- **Task item**
Count how many lines below include the string "have". Only that number should appear in the reply.

-- Opening Marker --

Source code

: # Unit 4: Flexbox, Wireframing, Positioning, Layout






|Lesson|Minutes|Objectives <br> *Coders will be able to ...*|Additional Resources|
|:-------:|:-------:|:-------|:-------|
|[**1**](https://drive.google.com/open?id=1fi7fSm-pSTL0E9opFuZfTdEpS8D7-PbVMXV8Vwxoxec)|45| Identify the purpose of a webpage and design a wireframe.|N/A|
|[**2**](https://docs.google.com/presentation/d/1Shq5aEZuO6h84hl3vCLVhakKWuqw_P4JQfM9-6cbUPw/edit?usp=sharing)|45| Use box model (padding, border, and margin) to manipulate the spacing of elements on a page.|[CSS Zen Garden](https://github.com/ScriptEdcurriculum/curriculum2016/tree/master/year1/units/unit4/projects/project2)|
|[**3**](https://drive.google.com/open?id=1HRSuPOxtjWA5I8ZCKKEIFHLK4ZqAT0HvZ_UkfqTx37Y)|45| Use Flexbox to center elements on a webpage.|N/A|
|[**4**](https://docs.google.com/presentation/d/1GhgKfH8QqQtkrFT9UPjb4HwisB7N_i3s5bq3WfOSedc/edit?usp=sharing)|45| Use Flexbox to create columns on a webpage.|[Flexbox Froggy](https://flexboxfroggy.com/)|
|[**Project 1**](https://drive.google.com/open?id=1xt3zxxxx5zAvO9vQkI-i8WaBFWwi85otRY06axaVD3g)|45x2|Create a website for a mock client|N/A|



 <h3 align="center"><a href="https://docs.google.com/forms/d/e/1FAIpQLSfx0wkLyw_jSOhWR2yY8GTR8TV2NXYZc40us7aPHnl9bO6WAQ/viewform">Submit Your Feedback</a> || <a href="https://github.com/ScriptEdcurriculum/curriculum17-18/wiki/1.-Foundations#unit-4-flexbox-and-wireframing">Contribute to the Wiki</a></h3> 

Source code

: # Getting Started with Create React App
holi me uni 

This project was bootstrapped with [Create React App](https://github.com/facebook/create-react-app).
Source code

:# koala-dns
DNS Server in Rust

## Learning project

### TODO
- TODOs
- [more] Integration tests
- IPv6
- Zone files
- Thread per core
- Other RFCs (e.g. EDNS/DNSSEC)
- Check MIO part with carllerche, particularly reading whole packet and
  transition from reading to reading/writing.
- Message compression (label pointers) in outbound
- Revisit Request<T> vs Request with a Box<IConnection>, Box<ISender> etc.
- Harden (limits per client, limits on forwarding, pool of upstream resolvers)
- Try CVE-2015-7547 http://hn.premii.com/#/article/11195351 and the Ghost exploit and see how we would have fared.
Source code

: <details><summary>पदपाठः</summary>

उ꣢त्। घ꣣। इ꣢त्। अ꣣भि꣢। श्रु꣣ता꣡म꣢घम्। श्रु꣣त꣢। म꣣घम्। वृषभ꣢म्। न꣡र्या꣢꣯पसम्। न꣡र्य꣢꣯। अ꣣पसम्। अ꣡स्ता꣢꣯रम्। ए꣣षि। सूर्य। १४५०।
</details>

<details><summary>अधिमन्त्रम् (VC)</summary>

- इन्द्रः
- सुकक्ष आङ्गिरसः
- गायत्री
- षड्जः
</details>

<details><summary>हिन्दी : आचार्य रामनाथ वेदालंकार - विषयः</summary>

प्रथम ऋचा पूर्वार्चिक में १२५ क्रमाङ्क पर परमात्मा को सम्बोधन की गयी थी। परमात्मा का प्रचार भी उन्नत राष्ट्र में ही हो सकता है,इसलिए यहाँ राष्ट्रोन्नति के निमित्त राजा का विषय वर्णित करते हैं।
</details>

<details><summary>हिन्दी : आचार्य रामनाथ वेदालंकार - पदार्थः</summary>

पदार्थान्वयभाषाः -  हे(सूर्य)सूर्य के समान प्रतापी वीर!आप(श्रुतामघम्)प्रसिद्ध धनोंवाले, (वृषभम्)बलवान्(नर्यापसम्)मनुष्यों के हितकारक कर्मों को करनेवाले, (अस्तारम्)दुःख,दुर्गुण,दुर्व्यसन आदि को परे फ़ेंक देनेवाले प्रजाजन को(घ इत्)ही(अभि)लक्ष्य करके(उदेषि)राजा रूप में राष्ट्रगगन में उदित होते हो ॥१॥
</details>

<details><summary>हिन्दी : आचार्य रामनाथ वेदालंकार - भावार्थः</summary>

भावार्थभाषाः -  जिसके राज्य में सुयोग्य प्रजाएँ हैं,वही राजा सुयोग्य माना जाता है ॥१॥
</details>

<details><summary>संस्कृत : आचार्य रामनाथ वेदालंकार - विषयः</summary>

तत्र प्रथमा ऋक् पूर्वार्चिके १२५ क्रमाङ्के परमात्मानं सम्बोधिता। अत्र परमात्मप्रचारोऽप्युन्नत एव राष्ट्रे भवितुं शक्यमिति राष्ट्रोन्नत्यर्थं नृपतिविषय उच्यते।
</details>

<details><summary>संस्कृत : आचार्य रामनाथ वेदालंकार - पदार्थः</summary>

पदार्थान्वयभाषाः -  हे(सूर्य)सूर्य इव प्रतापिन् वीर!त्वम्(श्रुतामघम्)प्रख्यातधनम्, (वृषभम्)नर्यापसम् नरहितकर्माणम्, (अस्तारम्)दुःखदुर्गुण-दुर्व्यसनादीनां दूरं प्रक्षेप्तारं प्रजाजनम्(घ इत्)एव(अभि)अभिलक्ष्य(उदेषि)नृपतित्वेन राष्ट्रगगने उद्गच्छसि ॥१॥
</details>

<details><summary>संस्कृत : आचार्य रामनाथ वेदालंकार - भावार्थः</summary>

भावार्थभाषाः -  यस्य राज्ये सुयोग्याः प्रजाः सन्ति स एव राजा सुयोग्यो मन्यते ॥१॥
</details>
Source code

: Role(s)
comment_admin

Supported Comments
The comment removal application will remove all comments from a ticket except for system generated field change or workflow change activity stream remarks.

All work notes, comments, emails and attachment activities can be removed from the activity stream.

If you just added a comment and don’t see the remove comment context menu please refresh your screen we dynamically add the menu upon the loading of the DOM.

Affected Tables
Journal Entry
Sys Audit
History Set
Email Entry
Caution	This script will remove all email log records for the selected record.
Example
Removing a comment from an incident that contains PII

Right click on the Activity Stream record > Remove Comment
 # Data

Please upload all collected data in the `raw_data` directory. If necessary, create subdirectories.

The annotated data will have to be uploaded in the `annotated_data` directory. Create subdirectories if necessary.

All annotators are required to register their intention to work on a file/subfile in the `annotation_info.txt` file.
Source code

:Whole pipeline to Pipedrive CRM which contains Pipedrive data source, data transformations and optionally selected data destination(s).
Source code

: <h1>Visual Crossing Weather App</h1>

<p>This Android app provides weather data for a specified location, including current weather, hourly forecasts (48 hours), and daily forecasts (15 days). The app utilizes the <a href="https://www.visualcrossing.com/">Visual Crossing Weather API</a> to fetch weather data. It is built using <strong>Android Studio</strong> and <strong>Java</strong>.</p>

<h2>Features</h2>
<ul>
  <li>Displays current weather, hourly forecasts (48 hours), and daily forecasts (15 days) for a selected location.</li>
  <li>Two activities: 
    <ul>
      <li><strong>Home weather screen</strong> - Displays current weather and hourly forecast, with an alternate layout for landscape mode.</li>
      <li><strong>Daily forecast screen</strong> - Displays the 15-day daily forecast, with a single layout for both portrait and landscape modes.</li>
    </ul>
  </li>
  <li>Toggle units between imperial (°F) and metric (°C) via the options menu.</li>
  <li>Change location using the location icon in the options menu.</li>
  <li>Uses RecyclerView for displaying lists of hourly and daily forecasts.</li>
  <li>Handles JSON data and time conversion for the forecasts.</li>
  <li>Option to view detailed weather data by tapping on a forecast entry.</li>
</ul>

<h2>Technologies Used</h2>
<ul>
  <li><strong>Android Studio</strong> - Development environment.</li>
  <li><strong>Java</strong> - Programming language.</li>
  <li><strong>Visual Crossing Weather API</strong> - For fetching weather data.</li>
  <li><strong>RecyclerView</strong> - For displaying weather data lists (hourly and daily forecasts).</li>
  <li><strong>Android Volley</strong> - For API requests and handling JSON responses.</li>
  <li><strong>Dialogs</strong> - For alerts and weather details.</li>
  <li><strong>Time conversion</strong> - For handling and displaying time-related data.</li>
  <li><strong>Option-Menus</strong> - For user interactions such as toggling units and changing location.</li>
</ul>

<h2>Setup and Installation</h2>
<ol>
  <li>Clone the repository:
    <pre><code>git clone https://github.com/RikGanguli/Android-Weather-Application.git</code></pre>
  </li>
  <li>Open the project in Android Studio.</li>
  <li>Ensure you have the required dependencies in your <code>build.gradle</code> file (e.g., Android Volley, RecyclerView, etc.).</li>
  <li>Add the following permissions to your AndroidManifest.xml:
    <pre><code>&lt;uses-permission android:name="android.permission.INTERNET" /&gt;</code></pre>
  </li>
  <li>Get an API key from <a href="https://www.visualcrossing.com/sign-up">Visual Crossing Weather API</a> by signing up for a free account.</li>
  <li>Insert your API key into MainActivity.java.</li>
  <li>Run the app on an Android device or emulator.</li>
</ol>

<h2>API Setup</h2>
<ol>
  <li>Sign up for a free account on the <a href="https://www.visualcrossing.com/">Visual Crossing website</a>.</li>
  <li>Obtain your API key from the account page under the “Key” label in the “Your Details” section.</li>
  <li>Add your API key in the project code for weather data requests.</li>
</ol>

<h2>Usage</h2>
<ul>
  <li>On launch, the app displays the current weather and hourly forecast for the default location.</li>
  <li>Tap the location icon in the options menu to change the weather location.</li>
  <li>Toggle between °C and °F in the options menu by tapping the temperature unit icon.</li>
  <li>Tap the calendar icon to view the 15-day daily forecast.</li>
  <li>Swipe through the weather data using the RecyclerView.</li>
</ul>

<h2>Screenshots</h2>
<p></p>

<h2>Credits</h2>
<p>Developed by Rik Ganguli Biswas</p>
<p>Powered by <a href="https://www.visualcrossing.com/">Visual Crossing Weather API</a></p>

-- Closing Marker --

- **Task solution**
3